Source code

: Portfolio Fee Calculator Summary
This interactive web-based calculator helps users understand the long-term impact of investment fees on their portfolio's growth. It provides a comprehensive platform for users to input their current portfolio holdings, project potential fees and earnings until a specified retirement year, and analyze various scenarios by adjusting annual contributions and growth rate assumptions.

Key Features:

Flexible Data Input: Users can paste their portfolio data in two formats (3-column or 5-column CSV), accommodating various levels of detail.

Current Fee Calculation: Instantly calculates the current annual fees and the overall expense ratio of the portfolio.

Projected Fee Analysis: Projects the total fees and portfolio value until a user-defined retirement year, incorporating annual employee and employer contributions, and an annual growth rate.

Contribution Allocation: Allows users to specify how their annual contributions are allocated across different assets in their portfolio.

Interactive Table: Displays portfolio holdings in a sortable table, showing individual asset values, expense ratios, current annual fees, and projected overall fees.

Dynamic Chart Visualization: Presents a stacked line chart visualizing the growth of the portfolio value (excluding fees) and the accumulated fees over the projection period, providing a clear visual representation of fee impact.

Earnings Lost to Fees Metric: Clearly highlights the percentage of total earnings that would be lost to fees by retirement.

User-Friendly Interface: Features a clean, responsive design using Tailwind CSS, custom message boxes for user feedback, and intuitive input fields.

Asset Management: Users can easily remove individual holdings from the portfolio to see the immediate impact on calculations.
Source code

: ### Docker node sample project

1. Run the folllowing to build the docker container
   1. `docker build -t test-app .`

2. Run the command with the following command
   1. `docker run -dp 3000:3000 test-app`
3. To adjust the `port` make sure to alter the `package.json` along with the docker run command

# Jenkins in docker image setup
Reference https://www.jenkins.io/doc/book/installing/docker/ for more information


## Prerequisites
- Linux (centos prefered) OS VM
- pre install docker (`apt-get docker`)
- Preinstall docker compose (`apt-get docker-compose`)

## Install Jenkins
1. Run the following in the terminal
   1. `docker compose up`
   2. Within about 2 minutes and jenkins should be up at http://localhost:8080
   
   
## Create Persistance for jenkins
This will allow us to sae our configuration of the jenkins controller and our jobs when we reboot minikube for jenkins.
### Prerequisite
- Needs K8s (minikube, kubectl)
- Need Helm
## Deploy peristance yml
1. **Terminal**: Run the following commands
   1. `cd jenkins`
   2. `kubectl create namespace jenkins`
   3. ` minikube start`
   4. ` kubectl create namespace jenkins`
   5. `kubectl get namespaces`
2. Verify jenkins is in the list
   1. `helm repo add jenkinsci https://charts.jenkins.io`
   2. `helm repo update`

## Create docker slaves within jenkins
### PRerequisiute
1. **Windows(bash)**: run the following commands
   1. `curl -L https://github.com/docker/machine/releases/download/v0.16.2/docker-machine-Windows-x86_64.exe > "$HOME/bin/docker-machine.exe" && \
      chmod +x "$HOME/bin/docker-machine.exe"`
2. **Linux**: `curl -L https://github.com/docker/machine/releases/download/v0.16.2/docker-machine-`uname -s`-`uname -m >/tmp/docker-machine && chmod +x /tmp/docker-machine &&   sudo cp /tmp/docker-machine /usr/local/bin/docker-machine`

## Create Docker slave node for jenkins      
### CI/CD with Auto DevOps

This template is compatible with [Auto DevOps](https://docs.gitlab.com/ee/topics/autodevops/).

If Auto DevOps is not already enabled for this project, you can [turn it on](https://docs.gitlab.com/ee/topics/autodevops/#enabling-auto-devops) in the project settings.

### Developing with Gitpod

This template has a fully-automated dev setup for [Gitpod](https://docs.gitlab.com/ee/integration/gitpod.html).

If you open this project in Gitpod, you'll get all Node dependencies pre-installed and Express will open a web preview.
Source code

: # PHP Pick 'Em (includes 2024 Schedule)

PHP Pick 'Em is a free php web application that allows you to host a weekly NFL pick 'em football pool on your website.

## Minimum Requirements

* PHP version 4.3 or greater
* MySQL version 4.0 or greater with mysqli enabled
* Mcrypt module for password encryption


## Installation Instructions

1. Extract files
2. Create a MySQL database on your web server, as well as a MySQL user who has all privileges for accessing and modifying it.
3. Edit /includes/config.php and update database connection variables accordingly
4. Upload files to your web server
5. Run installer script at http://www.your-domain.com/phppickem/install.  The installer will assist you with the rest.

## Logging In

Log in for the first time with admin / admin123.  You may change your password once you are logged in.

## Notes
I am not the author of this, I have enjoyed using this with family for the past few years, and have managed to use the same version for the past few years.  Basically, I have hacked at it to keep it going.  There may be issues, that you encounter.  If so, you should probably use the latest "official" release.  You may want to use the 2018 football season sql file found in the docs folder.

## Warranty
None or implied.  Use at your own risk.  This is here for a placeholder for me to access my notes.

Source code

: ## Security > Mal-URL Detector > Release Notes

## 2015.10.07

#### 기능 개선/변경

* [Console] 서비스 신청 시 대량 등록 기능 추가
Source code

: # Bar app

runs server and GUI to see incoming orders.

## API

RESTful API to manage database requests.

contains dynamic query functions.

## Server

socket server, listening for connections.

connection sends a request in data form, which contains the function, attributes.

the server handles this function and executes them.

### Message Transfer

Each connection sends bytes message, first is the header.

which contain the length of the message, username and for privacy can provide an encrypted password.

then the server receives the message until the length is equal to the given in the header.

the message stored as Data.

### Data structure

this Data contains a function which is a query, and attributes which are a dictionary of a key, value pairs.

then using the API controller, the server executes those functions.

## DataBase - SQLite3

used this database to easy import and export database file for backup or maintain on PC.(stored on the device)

------------------------

- **Task to complete**
Once you have read the entries, repeat them all exactly.

- **Answer to this exercise**
Source code

: Portfolio Fee Calculator Summary
This interactive web-based calculator helps users understand the long-term impact of investment fees on their portfolio's growth. It provides a comprehensive platform for users to input their current portfolio holdings, project potential fees and earnings until a specified retirement year, and analyze various scenarios by adjusting annual contributions and growth rate assumptions.

Key Features:

Flexible Data Input: Users can paste their portfolio data in two formats (3-column or 5-column CSV), accommodating various levels of detail.

Current Fee Calculation: Instantly calculates the current annual fees and the overall expense ratio of the portfolio.

Projected Fee Analysis: Projects the total fees and portfolio value until a user-defined retirement year, incorporating annual employee and employer contributions, and an annual growth rate.

Contribution Allocation: Allows users to specify how their annual contributions are allocated across different assets in their portfolio.

Interactive Table: Displays portfolio holdings in a sortable table, showing individual asset values, expense ratios, current annual fees, and projected overall fees.

Dynamic Chart Visualization: Presents a stacked line chart visualizing the growth of the portfolio value (excluding fees) and the accumulated fees over the projection period, providing a clear visual representation of fee impact.

Earnings Lost to Fees Metric: Clearly highlights the percentage of total earnings that would be lost to fees by retirement.

User-Friendly Interface: Features a clean, responsive design using Tailwind CSS, custom message boxes for user feedback, and intuitive input fields.

Asset Management: Users can easily remove individual holdings from the portfolio to see the immediate impact on calculations.
Source code

: ### Docker node sample project

1. Run the folllowing to build the docker container
   1. `docker build -t test-app .`

2. Run the command with the following command
   1. `docker run -dp 3000:3000 test-app`
3. To adjust the `port` make sure to alter the `package.json` along with the docker run command

# Jenkins in docker image setup
Reference https://www.jenkins.io/doc/book/installing/docker/ for more information


## Prerequisites
- Linux (centos prefered) OS VM
- pre install docker (`apt-get docker`)
- Preinstall docker compose (`apt-get docker-compose`)

## Install Jenkins
1. Run the following in the terminal
   1. `docker compose up`
   2. Within about 2 minutes and jenkins should be up at http://localhost:8080
   
   
## Create Persistance for jenkins
This will allow us to sae our configuration of the jenkins controller and our jobs when we reboot minikube for jenkins.
### Prerequisite
- Needs K8s (minikube, kubectl)
- Need Helm
## Deploy peristance yml
1. **Terminal**: Run the following commands
   1. `cd jenkins`
   2. `kubectl create namespace jenkins`
   3. ` minikube start`
   4. ` kubectl create namespace jenkins`
   5. `kubectl get namespaces`
2. Verify jenkins is in the list
   1. `helm repo add jenkinsci https://charts.jenkins.io`
   2. `helm repo update`

## Create docker slaves within jenkins
### PRerequisiute
1. **Windows(bash)**: run the following commands
   1. `curl -L https://github.com/docker/machine/releases/download/v0.16.2/docker-machine-Windows-x86_64.exe > "$HOME/bin/docker-machine.exe" && \
      chmod +x "$HOME/bin/docker-machine.exe"`
2. **Linux**: `curl -L https://github.com/docker/machine/releases/download/v0.16.2/docker-machine-`uname -s`-`uname -m >/tmp/docker-machine && chmod +x /tmp/docker-machine &&   sudo cp /tmp/docker-machine /usr/local/bin/docker-machine`

## Create Docker slave node for jenkins      
### CI/CD with Auto DevOps

This template is compatible with [Auto DevOps](https://docs.gitlab.com/ee/topics/autodevops/).

If Auto DevOps is not already enabled for this project, you can [turn it on](https://docs.gitlab.com/ee/topics/autodevops/#enabling-auto-devops) in the project settings.

### Developing with Gitpod

This template has a fully-automated dev setup for [Gitpod](https://docs.gitlab.com/ee/integration/gitpod.html).

If you open this project in Gitpod, you'll get all Node dependencies pre-installed and Express will open a web preview.
Source code

: # PHP Pick 'Em (includes 2024 Schedule)

PHP Pick 'Em is a free php web application that allows you to host a weekly NFL pick 'em football pool on your website.

## Minimum Requirements

* PHP version 4.3 or greater
* MySQL version 4.0 or greater with mysqli enabled
* Mcrypt module for password encryption


## Installation Instructions

1. Extract files
2. Create a MySQL database on your web server, as well as a MySQL user who has all privileges for accessing and modifying it.
3. Edit /includes/config.php and update database connection variables accordingly
4. Upload files to your web server
5. Run installer script at http://www.your-domain.com/phppickem/install.  The installer will assist you with the rest.

## Logging In

Log in for the first time with admin / admin123.  You may change your password once you are logged in.

## Notes
I am not the author of this, I have enjoyed using this with family for the past few years, and have managed to use the same version for the past few years.  Basically, I have hacked at it to keep it going.  There may be issues, that you encounter.  If so, you should probably use the latest "official" release.  You may want to use the 2018 football season sql file found in the docs folder.

## Warranty
None or implied.  Use at your own risk.  This is here for a placeholder for me to access my notes.

Source code

: ## Security > Mal-URL Detector > Release Notes

## 2015.10.07

#### 기능 개선/변경

* [Console] 서비스 신청 시 대량 등록 기능 추가
Source code

: # Bar app

runs server and GUI to see incoming orders.

## API

RESTful API to manage database requests.

contains dynamic query functions.

## Server

socket server, listening for connections.

connection sends a request in data form, which contains the function, attributes.

the server handles this function and executes them.

### Message Transfer

Each connection sends bytes message, first is the header.

which contain the length of the message, username and for privacy can provide an encrypted password.

then the server receives the message until the length is equal to the given in the header.

the message stored as Data.

### Data structure

this Data contains a function which is a query, and attributes which are a dictionary of a key, value pairs.

then using the API controller, the server executes those functions.

## DataBase - SQLite3

used this database to easy import and export database file for backup or maintain on PC.(stored on the device)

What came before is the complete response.